(Recorded data)
[Start of Attachment]

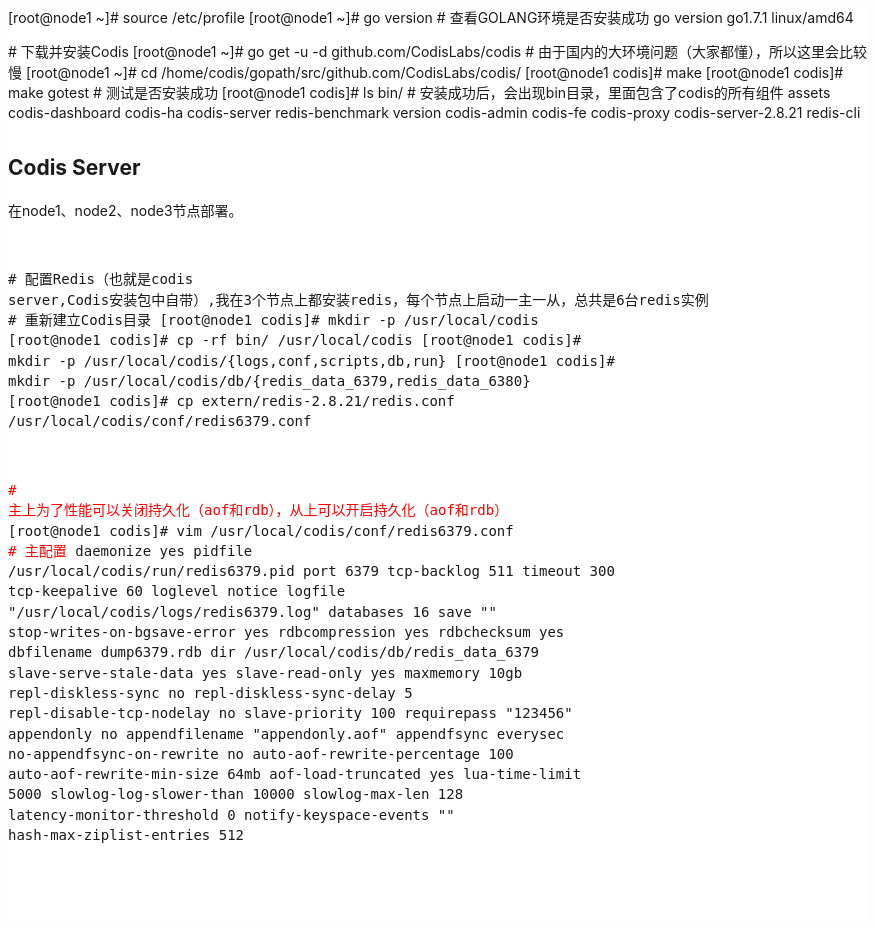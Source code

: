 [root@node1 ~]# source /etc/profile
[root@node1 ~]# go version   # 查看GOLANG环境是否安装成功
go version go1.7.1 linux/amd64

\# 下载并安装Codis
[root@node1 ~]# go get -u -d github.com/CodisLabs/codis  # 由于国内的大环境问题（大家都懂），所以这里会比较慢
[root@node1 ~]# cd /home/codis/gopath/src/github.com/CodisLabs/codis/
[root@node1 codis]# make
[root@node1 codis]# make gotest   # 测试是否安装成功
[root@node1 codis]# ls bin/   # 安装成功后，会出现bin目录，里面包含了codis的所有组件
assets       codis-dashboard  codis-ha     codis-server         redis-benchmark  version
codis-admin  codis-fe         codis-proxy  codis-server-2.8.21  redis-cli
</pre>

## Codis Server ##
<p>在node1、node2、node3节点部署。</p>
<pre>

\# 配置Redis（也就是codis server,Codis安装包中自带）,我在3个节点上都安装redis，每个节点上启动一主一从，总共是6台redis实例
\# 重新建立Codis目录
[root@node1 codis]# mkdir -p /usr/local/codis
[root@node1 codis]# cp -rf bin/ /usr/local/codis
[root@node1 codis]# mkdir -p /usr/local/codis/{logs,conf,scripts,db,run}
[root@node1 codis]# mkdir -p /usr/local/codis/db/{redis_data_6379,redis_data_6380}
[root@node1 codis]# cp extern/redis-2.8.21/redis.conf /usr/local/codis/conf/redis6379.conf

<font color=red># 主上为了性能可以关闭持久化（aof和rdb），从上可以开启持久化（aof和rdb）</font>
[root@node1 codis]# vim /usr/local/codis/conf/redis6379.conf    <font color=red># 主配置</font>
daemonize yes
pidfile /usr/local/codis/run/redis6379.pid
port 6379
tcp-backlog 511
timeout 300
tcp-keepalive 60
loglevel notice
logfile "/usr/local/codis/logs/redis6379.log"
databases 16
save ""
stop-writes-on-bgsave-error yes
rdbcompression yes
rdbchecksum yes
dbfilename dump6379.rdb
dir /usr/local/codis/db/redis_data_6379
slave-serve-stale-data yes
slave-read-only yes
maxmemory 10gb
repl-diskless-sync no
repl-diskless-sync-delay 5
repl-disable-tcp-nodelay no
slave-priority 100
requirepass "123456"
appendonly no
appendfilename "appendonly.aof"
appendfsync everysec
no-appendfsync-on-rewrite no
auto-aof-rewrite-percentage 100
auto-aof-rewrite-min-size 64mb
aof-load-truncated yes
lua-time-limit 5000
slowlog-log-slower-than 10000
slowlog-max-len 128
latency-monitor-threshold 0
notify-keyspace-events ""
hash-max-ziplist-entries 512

[End of Attachment]
[Start of Attachment]

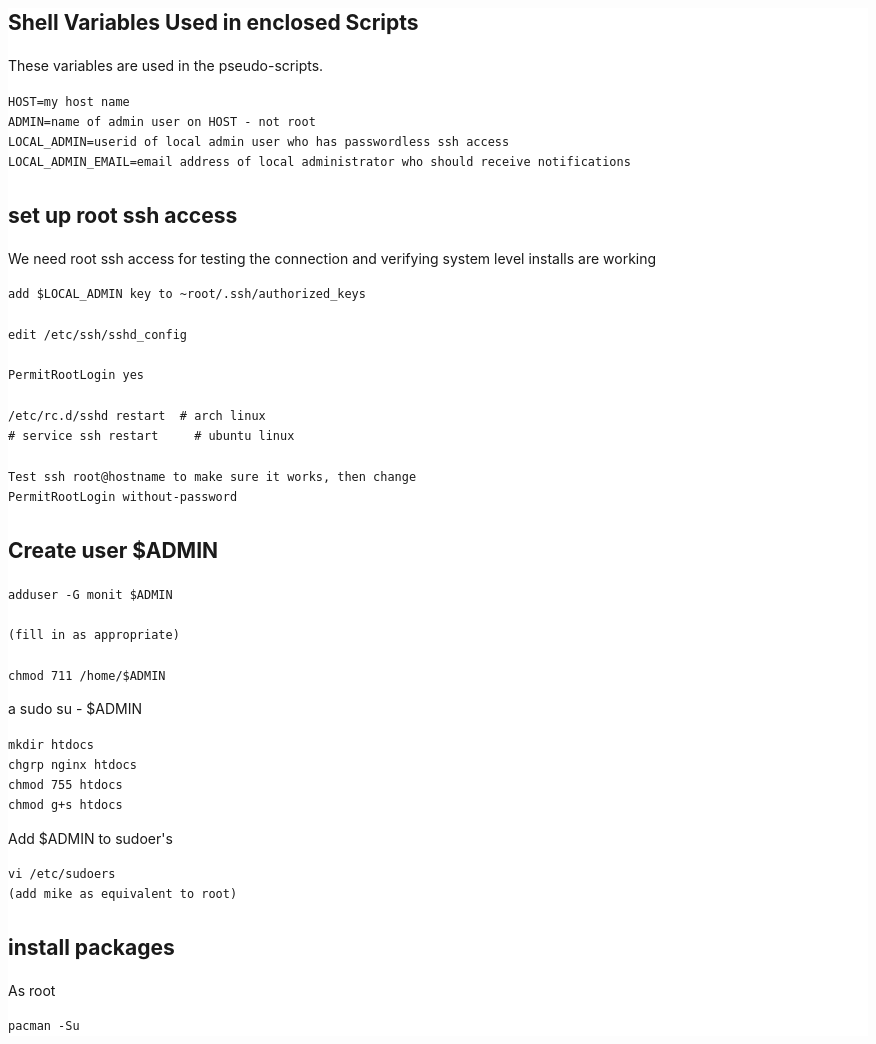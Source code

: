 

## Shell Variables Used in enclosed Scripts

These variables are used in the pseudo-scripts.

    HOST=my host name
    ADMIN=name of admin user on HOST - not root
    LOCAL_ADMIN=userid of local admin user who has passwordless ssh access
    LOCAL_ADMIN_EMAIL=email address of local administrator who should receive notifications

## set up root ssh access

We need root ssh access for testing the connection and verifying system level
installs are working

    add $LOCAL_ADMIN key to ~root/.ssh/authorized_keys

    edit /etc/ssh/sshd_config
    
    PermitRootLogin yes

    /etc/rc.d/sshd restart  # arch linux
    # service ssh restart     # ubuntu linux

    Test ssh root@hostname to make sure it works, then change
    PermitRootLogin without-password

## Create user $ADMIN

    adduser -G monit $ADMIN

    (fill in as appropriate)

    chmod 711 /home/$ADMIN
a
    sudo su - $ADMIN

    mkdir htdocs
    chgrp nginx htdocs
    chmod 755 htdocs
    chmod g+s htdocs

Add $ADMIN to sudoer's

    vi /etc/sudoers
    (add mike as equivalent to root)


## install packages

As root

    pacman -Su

[End of Attachment]
[Start of Attachment]

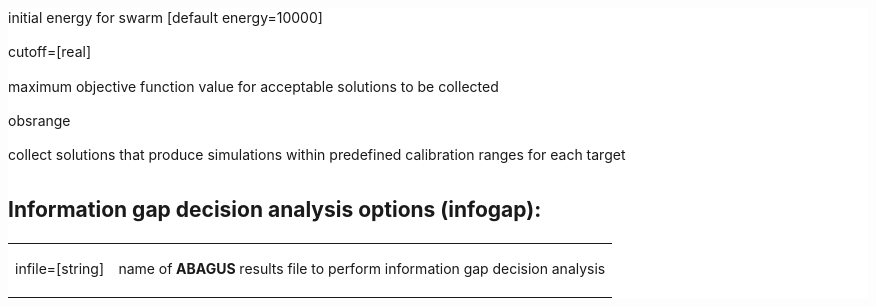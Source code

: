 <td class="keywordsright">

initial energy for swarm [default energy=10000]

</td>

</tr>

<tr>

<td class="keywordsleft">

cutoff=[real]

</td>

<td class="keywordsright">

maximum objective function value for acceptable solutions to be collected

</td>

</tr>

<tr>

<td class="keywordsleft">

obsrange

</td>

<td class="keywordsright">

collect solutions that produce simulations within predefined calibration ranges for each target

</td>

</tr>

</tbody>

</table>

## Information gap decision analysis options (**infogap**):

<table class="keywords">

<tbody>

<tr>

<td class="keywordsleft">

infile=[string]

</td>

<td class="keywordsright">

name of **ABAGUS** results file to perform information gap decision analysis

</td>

[End of Attachment]

**DIRECTIONS FOR THIS TASK**
Set down only the lines above that fall between the line holding "edit /etc/ssh/sshd_config" and the line holding "mkdir htdocs", inclusive, keeping each exact.

**OUTPUT FOR THIS TASK**
    edit /etc/ssh/sshd_config
    
    PermitRootLogin yes

    /etc/rc.d/sshd restart  # arch linux
    # service ssh restart     # ubuntu linux

    Test ssh root@hostname to make sure it works, then change
    PermitRootLogin without-password

## Create user $ADMIN

    adduser -G monit $ADMIN

    (fill in as appropriate)

    chmod 711 /home/$ADMIN
a
    sudo su - $ADMIN

    mkdir htdocs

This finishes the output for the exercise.